In judicial review, the Courts are not considering challenges to the merits of the decision, but rather whether it is a decision the body is entitled to make. In reality, this often means the executive body is forced to go back and rectify procedural errors, but ultimately makes the same decision. As such, in many cases, judicial review does not change the final outcome – it merely delays it. This distinction is not always understood by applicants, and can lead to frustration.
The EJP’s attention was drawn to the argument that substantive legality is covered by the doctrines of, amongst other things, ultra vires and Wednesbury unreasonableness as well as, increasingly, of proportionality etc. However, WWF supports the RSPB’s view that Wednesbury unreasonableness no longer appears to exist as a ground for review. In its experience, Counsel has advised that a decision has to be not just unreasonable but ‘fantastic in the true sense of the word’ before it provides a potential ground for review before the Courts and this therefore makes the threshold very high.
WWF raised the inability to challenge the merits of a decision (as opposed to an ability to challenge substantive legality) as a shortfall in the UK’s compliance with the Aarhus Convention. It suggested one possibility would be to lower the ‘hurdle’ on Wednesbury unreasonableness for cases falling under the Aarhus umbrella. As such, allegedly poor decisions on environmental facts could become challengeable.
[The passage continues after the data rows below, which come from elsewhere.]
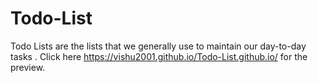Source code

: # Todo-List
Todo Lists are the lists that we generally use to maintain our day-to-day tasks . 
Click here https://vishu2001.github.io/Todo-List.github.io/ for the preview.
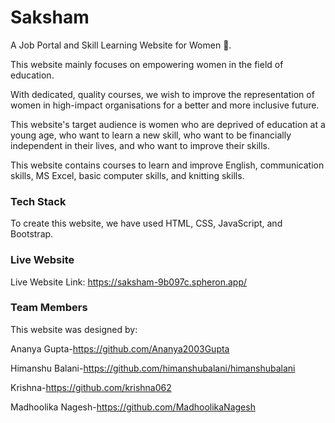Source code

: # Saksham
A Job Portal and Skill Learning Website for Women 👩.

This website mainly focuses on empowering women in the field of education.

With dedicated, quality courses, we wish to improve the representation of women in high-impact organisations for a better and more inclusive future.

This website's target audience is women who are deprived of education at a young age, who want to learn a new skill, who want to be financially independent in their lives, and who want to improve their skills.

This website contains courses to learn and improve English, communication skills, MS Excel, basic computer skills, and knitting skills.


### Tech Stack
To create this website, we have used HTML, CSS, JavaScript, and Bootstrap.


### Live Website
Live Website Link: https://saksham-9b097c.spheron.app/


### Team Members
This website was designed by: 

Ananya Gupta-https://github.com/Ananya2003Gupta

Himanshu Balani-https://github.com/himanshubalani/himanshubalani

Krishna-https://github.com/krishna062

Madhoolika Nagesh-https://github.com/MadhoolikaNagesh

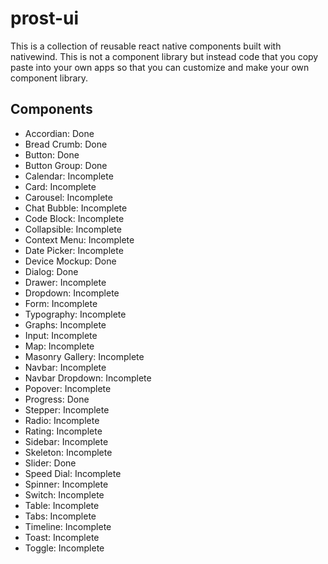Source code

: # prost-ui
This is a collection of reusable react native components built with nativewind. This is not a component library but instead code that you copy paste into your own apps so that you can customize and make your own component library.

## Components
- Accordian: Done
- Bread Crumb: Done
- Button: Done
- Button Group: Done
- Calendar: Incomplete
- Card: Incomplete
- Carousel: Incomplete
- Chat Bubble: Incomplete
- Code Block: Incomplete
- Collapsible: Incomplete
- Context Menu: Incomplete
- Date Picker: Incomplete
- Device Mockup: Done
- Dialog: Done
- Drawer: Incomplete
- Dropdown: Incomplete
- Form: Incomplete
- Typography: Incomplete
- Graphs: Incomplete
- Input: Incomplete
- Map: Incomplete
- Masonry Gallery: Incomplete
- Navbar: Incomplete
- Navbar Dropdown: Incomplete
- Popover: Incomplete
- Progress: Done
- Stepper: Incomplete
- Radio: Incomplete
- Rating: Incomplete
- Sidebar: Incomplete
- Skeleton: Incomplete
- Slider: Done
- Speed Dial: Incomplete
- Spinner: Incomplete
- Switch: Incomplete
- Table: Incomplete
- Tabs: Incomplete
- Timeline: Incomplete
- Toast: Incomplete
- Toggle: Incomplete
In environmental terms the most useful remedy is an interim prohibitory injunction, which seeks to prevent a respondent from causing (further) environmental damage until a full hearing takes place. The main problem with interim injunctions is that they require the applicant to give a cross-undertaking in damages. Given that in most major construction projects the potential liability could run into several hundred thousand, if not millions, of pounds, interim injunctions are rarely pursued by individuals or NGOs. Yet the consequences of this can be disastrous and irreversible. The RSPB cited Lappel Bank in Kent, which resulted in a landmark legal victory for nature conservation, but during which an important part of the Medway Estuary and Marshes was turned into a car park. Twenty-one per cent of respondents raised an inability to provide a cross-undertaking in damages as a barrier to environmental justice.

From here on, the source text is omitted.